- [TASK OBJECTIVE] Below are the records; give again exactly the line with "Ch2iDX6kNnSkArIiY3V2kiDLcxn424SbBhgvpVcrUkkze5JBRQ88yj0sY1fqjGS9", the line with "Xqjq1jvz/5rLnEQOUbKucPoKlxhGDQqEHnaqKcc5tVK54Ebr95ROskoCTaHVbvf5", and each line that lies between them, and nothing besides.

BEGIN EXERCISE MATERIALS

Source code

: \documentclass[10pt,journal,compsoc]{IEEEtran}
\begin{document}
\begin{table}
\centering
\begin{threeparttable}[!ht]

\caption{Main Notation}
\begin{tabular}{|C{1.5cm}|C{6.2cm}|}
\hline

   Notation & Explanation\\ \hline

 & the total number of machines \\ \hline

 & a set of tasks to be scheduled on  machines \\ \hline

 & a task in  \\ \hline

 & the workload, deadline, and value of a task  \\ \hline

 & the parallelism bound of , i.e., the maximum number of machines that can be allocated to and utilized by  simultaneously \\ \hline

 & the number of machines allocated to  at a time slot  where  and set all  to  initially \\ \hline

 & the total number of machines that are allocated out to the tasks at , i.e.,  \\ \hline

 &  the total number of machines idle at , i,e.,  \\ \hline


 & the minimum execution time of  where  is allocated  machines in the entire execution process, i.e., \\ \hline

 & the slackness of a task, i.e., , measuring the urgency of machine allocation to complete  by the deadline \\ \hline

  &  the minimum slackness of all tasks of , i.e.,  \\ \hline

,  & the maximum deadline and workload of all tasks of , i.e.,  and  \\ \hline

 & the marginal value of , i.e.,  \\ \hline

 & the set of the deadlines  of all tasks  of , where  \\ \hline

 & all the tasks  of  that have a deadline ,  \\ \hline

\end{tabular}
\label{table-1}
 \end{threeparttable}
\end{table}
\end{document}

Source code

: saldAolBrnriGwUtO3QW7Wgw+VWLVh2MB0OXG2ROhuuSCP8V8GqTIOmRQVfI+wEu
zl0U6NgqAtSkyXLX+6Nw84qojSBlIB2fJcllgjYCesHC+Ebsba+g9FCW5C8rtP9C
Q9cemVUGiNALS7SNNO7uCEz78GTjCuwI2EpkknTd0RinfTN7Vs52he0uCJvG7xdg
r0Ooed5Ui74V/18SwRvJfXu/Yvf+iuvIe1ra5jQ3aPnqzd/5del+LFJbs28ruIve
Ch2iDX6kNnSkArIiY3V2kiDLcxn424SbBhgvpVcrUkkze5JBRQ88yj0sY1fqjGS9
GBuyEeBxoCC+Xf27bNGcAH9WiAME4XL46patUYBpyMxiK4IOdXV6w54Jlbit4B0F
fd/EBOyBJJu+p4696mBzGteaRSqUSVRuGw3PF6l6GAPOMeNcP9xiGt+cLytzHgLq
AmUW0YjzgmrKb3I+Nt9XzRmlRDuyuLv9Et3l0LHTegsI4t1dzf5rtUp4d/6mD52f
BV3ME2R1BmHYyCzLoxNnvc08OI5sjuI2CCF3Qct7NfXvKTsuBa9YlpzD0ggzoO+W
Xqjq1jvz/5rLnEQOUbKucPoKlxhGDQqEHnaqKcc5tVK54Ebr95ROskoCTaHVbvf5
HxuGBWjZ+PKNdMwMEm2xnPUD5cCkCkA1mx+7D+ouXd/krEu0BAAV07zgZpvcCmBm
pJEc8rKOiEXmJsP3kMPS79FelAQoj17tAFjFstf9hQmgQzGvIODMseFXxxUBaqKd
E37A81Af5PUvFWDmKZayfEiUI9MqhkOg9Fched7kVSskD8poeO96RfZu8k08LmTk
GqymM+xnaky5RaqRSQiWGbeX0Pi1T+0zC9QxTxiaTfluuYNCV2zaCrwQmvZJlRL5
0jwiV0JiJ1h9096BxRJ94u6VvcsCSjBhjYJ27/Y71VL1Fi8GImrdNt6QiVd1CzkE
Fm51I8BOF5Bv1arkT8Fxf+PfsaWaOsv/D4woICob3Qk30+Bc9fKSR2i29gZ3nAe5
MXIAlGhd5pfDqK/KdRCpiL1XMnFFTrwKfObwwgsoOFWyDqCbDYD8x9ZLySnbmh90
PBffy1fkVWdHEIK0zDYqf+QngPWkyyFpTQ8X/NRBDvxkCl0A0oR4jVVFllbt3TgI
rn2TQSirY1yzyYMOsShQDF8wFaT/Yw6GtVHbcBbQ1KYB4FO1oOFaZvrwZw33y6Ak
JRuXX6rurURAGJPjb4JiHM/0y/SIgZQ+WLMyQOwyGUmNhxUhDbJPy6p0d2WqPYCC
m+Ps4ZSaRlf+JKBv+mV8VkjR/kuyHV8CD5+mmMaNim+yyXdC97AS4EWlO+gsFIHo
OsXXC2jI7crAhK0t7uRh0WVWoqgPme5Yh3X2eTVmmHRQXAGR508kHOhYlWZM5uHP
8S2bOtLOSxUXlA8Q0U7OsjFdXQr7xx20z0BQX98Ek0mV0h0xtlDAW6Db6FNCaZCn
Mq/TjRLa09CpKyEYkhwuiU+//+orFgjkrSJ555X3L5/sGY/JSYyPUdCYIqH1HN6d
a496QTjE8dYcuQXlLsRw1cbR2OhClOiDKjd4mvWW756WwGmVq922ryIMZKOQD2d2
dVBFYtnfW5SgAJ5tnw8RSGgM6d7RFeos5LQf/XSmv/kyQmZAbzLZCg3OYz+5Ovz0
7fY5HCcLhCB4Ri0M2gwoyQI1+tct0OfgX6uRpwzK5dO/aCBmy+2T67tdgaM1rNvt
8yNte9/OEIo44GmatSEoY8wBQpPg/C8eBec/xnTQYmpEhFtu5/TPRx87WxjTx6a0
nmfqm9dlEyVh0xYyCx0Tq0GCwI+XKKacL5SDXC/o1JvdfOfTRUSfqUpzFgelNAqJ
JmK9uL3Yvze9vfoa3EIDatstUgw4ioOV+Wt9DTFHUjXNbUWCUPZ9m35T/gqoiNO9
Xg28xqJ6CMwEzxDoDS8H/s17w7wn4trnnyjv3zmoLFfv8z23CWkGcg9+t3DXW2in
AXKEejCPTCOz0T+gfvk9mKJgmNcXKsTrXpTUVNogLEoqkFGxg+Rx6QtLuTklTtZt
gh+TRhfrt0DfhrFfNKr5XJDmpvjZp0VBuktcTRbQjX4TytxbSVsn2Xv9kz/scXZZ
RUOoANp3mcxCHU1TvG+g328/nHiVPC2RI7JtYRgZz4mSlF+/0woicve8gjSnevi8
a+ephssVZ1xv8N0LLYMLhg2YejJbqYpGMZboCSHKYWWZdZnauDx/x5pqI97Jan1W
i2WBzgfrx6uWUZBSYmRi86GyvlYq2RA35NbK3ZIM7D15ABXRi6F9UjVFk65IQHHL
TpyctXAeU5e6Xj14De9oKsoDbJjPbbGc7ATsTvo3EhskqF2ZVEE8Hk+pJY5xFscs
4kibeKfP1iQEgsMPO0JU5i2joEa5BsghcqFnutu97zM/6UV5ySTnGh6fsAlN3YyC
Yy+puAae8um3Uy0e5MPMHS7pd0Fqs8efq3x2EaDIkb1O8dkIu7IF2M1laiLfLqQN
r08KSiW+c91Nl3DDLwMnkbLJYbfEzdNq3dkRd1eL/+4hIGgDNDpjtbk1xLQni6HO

END EXERCISE MATERIALS

- [EXPECTED ANSWER]
Ch2iDX6kNnSkArIiY3V2kiDLcxn424SbBhgvpVcrUkkze5JBRQ88yj0sY1fqjGS9
GBuyEeBxoCC+Xf27bNGcAH9WiAME4XL46patUYBpyMxiK4IOdXV6w54Jlbit4B0F
fd/EBOyBJJu+p4696mBzGteaRSqUSVRuGw3PF6l6GAPOMeNcP9xiGt+cLytzHgLq
AmUW0YjzgmrKb3I+Nt9XzRmlRDuyuLv9Et3l0LHTegsI4t1dzf5rtUp4d/6mD52f
BV3ME2R1BmHYyCzLoxNnvc08OI5sjuI2CCF3Qct7NfXvKTsuBa9YlpzD0ggzoO+W
Xqjq1jvz/5rLnEQOUbKucPoKlxhGDQqEHnaqKcc5tVK54Ebr95ROskoCTaHVbvf5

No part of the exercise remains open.